When you suffer from post-traumatic stress disorder (PTSD)—whether it was caused by war, a natural disaster, or anything else—our mental programming is sometimes interrupted by vivid, intrusive memories of a disturbing previous experience. So it makes sense that researchers at the Medical Research Council Cognition and Brain Sciences Unit in Cambridge, UK found that a mental puzzle like Tetris might in turn disrupt the storage of traumatic memories after an event occurs.
Your brain doesn’t form memories instantaneously. Think of a court stenographer taking shorthand notes, which are later translated and filed, rather than a smartphone video that’s uploaded immediately to YouTube. Back in 2009, researchers found that people who were shown upsetting footage of accidents were less likely to have flashbacks if, within four hours, they spent half an hour playing Tetris. When people focus on the visual task of orienting all those little blocks in just the right way, they tend to overwhelm the court stenographer, and the details of the traumatic event aren’t properly filed. Thus the traumatic memory tends to be less intrusive later on.
The trouble with the 2009 study’s Tetris treatment was that within six hours, the brain’s ink has dried, the filing cabinets have been shut, and the memory is, in psychology lingo, consolidated. If you sleep on it, the memory solidifies even more. Given that survivors of earthquakes or bombings may not have Tetris on hand, there seemed to be little hope of successfully deploying colorful blocks to block PTSD.
But in the new study, Emily Holmes and her colleagues showed that, even the day after, upsetting memories can be mitigated with Tetris.

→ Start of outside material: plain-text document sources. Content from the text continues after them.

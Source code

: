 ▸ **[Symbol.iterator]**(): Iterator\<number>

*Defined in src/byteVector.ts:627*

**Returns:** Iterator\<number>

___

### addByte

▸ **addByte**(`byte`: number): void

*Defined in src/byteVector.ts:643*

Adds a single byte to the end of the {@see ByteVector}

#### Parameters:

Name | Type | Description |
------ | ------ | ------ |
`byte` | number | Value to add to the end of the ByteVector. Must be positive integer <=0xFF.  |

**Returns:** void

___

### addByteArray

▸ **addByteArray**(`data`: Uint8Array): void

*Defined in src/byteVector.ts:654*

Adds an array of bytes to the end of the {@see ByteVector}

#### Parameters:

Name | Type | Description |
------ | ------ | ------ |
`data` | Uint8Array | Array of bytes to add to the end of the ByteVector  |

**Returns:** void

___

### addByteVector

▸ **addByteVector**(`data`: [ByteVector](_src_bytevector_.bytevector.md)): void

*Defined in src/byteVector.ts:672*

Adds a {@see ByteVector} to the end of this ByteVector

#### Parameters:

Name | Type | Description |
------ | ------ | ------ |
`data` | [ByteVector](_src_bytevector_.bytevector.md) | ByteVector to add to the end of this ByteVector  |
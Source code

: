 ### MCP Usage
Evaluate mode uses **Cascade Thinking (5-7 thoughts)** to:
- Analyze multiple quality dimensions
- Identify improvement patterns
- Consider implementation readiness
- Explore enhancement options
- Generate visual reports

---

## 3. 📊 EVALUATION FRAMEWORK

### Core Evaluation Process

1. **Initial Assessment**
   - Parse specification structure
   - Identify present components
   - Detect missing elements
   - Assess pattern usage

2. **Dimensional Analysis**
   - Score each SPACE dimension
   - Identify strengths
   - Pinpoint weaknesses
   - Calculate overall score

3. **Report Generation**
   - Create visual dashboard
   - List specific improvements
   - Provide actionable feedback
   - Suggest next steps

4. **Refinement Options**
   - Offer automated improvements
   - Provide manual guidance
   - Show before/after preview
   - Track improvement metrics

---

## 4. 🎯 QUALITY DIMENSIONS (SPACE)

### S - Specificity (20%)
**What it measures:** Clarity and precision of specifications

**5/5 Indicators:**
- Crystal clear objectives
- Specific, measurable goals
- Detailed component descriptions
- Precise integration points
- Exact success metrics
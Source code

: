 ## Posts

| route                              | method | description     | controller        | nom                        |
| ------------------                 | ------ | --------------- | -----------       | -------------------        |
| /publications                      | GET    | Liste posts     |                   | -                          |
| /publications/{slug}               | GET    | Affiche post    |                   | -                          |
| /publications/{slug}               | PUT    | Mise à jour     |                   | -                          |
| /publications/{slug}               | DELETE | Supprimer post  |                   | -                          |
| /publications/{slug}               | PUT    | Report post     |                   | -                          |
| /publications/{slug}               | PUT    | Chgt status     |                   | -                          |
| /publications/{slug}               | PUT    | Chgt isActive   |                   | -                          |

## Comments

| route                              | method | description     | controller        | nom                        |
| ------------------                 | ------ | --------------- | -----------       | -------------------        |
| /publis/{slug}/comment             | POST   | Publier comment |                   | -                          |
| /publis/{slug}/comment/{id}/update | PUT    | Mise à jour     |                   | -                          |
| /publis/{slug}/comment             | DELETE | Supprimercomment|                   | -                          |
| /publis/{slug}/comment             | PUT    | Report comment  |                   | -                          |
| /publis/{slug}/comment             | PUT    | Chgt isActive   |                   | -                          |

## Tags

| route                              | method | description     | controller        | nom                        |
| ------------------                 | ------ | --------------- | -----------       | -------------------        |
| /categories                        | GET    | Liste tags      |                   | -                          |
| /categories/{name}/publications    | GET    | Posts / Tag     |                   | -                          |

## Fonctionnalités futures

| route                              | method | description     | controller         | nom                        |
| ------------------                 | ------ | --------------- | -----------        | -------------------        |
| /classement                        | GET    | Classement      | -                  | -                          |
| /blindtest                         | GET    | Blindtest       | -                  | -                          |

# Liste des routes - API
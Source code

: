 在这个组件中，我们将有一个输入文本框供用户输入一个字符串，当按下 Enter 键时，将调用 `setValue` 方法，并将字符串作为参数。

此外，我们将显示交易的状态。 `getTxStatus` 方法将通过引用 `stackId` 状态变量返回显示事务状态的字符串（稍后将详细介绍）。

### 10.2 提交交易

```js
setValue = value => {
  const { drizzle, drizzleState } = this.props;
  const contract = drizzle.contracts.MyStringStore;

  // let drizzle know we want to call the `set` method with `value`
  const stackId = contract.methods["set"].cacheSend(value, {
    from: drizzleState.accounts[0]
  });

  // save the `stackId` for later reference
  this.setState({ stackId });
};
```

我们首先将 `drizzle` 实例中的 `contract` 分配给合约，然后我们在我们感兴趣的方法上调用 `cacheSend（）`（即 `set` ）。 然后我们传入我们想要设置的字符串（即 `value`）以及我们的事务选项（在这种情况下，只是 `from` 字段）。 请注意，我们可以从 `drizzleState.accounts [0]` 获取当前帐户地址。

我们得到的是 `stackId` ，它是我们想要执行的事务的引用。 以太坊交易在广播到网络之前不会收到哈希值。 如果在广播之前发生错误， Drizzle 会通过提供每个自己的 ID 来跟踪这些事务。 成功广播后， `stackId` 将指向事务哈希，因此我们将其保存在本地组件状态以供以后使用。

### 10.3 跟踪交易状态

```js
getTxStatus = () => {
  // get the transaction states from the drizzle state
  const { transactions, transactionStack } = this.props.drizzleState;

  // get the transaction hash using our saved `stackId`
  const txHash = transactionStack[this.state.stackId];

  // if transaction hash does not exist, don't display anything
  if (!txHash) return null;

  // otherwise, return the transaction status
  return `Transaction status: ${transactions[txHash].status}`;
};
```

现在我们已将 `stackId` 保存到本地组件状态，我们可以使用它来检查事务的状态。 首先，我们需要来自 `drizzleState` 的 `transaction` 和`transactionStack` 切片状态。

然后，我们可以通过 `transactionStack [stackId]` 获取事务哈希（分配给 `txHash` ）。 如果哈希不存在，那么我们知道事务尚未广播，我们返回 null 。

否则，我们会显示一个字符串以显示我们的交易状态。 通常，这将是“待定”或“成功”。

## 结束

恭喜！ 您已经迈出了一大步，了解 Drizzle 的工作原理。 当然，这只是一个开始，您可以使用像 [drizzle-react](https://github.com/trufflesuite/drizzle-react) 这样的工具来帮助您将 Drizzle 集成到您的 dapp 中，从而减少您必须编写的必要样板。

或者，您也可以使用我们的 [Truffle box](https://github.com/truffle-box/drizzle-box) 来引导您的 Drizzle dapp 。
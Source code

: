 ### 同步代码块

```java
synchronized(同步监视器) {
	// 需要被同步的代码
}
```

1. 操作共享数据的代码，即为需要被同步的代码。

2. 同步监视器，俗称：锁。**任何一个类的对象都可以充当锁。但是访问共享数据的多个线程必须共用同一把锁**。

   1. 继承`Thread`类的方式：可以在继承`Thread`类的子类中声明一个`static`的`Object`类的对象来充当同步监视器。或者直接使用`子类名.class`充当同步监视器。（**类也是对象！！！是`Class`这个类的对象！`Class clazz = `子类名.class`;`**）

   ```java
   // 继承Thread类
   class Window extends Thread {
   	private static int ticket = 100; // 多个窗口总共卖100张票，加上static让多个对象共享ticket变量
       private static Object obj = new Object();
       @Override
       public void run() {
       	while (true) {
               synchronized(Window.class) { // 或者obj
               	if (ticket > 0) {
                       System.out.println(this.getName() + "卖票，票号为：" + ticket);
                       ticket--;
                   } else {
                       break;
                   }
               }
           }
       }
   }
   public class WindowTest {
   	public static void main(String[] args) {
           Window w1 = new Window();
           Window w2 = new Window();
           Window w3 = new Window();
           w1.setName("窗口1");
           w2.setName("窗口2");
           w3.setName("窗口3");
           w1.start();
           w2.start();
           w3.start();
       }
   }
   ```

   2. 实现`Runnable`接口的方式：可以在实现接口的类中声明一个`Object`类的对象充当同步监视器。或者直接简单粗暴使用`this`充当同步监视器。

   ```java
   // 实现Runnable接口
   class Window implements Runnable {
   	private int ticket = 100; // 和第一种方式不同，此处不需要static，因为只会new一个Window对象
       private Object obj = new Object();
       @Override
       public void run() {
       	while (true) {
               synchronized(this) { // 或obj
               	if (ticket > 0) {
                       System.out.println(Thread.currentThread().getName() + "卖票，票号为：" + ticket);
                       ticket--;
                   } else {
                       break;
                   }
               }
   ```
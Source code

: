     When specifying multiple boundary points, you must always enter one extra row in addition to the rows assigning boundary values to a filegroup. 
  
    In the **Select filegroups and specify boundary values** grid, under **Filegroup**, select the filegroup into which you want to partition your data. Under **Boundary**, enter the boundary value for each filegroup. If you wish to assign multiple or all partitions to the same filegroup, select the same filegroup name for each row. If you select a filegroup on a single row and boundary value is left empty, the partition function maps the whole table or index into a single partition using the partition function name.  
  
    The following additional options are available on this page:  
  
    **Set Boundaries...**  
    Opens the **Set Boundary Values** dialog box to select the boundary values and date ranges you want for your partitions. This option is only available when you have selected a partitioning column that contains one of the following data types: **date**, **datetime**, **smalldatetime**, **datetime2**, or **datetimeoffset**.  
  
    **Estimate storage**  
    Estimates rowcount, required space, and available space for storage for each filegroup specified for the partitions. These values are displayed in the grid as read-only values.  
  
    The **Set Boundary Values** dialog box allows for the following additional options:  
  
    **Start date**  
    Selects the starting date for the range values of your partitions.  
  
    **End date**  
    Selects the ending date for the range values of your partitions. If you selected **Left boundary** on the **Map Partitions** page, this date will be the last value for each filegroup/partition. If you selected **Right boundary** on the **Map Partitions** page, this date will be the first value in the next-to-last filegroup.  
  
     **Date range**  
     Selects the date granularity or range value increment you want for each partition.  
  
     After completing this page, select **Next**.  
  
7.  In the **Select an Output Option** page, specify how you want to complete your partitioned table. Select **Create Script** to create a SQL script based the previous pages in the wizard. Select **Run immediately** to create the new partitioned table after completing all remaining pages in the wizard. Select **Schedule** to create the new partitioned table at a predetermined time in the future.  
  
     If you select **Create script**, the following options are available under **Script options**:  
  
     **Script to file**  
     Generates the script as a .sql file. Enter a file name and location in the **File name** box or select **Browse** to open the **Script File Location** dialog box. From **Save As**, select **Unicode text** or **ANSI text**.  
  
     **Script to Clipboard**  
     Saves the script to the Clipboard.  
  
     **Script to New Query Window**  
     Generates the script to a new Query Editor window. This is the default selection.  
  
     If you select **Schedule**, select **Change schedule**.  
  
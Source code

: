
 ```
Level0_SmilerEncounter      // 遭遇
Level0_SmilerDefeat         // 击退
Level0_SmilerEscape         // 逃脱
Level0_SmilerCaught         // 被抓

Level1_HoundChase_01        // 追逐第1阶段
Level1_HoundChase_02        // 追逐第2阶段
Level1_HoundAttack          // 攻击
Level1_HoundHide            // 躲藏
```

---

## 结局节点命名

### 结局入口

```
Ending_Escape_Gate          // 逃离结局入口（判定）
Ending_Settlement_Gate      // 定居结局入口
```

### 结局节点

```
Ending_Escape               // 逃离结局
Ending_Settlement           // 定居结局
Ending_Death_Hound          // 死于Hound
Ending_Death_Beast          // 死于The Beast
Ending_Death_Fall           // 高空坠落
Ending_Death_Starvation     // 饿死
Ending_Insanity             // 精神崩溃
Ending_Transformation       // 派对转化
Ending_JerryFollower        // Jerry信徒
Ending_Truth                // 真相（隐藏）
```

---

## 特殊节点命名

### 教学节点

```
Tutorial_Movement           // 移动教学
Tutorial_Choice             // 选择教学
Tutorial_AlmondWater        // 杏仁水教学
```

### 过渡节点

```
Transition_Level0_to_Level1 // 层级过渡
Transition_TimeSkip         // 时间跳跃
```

The key is getting the memories to resurface by showing people some still photographs of the disturbing videos they’d seen the day before.
Here’s Jessica Griggs, writing for New Scientist:
This puts the memory back into the plastic state it was in before it was fully laid down, giving the team an opportunity to modify it. “It’s a bit like hard plasticine that’s a certain shape. When you warm it up, it becomes malleable and you can start reshaping it,” says Holmes.
There’s still a lot of work to be done before emergency responders start adding Game Boys to their gear, but the study authors are optimistic their work could have practical application as a preventative measure.
Given that almost one out of every 12 people will experience PTSD at some point in their lives, such a preventative measure is indeed desirable. And the Tetris treatment has a positive side effect: it’s amusing. As one of the early Tetris packages asserts, “From Russia, with fun.”